Les associations appellent ce lundi à « rejeter » une loi immigration à la « ligne directrice » répressive
Les associations de défense des immigrés se sont inquiétées ce lundi du projet de loi immigration du gouvernement qu’elles voient comme une « accumulation de mesures répressives » et contraires aux « principes humanistes », appelant les parlementaires à « rejeter » le texte dont l’examen débute dans l’après-midi au Sénat. Elles l’ont dit lors d’une conférence de presse de 35 associations et collectifs de sans-papiers à Paris.
« C’est terrible qu’en France, pays des droits humains, on associe uniquement les questions migratoires à l’assimilation migrants/délinquants, aux mots ‘répression’, ‘stigmatisation’, ‘expulsions’, ‘enfermement », a énuméré Fanélie Carrey-Conte, secrétaire générale de la Cimade. « Où sont l’accueil, la solidarité ? A quel moment va-t-on parler des drames aux frontières, des personnes qui vont continue à mourir sur les parcours migratoires ? », a-t-elle ajouté, estimant que le projet de loi n’est « pas à la hauteur des enjeux ».
Les inquiétudes viennent aussi de certains amendements déposés avant la reprise de l’examen du texte, maintes fois reporté depuis un an.
Certaines centrales syndicales, associations ainsi que des universitaires ont ainsi demandé lundi à la Première ministre Elisabeth Borne de supprimer ceux qui « remettent en cause le droit du sol » pour les enfants nés en France de parents étrangers. Des amendements déposés par la droite sénatoriale qui représentent un « recul passé largement inaperçu », a écrit dans un courrier à Mme Borne un collectif d’une soixantaine de signataires, dont les responsables de la Ligue des droits de l’Homme, de la CGT, ou encore l’historien Benjamin Stora. Les signataires s’inquiètent de mesures « profondément désintégratrices » reprenant « des antiennes de l’extrême droite ».
Casse-tête pour Darmanin
Car c’est lui, Gérald Darmanin qui est attendu au tournant. Le ministre de l’Intérieur n’a cessé de dire que ses textes ne passaient pas par le 49.3, pour montrer sa détermination à trouver le trou de souris du compromis. Entre les LR qui ont fait du maintien de l’article 3 un casus belli et l’aile gauche de la majorité qui refuse de la voir disparaître de la loi.

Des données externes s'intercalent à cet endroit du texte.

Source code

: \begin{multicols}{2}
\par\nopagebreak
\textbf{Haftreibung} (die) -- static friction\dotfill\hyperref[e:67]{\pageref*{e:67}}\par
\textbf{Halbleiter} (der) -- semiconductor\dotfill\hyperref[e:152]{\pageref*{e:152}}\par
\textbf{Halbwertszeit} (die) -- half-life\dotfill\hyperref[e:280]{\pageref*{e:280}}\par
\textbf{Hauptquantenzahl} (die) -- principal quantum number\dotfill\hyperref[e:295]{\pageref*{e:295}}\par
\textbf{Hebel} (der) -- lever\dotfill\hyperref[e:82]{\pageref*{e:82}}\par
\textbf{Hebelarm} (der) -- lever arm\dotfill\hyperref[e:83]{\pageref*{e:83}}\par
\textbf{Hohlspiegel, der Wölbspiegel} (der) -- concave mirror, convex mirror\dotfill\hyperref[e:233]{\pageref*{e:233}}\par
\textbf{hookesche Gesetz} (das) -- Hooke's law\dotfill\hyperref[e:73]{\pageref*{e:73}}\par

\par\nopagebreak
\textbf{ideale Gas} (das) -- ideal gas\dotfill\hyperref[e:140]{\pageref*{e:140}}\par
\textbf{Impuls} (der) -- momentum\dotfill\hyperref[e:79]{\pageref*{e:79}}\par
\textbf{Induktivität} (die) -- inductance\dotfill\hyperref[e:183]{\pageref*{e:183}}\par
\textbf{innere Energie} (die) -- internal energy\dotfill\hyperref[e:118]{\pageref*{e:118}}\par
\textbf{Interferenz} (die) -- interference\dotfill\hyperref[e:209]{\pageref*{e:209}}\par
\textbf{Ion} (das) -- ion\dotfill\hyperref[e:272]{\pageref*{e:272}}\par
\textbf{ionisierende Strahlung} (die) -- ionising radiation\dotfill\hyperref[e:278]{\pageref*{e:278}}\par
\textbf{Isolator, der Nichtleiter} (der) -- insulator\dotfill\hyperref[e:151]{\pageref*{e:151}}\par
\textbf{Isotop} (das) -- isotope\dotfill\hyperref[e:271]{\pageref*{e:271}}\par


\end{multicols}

Un casse-tête pour Gérald Darmanin dans lequel Emmanuel Macron a choisi d’interférer en faisant savoir, à quelques heures du début de l’examen du texte, qu’il envisageait d’étendre le référendum aux sujets de société. Et donc à l’immigration, comme le demandent les LR, mais aussi le Rassemblement national. Un coup de pouce à son ministre, ou un leurre pour la droite.
Limiter les régularisations et renforcer les OQTF
Parmi les objectifs de cette loi, il y a aussi l’idée de limiter le nombre des régularisations avec, dans le collimateur, le regroupement familial. En commission, les sénateurs ont déjà resserré les conditions : attendre deux ans et non plus un an et demi avant de déposer une demande. Et dès leur arrivée, les membres de la famille devront maîtriser un minimum la langue française.
Une autre préoccupation du projet de loi est de renforcer l’exécution des obligations à quitter le territoire français, les OQTF. L’article 10 du texte permettra de lever les protections contre les personnes qui représenteraient une menace grave pour l’ordre public.
Le projet de loi sera ensuite débattu à partir du 11 décembre à l’Assemblée nationale.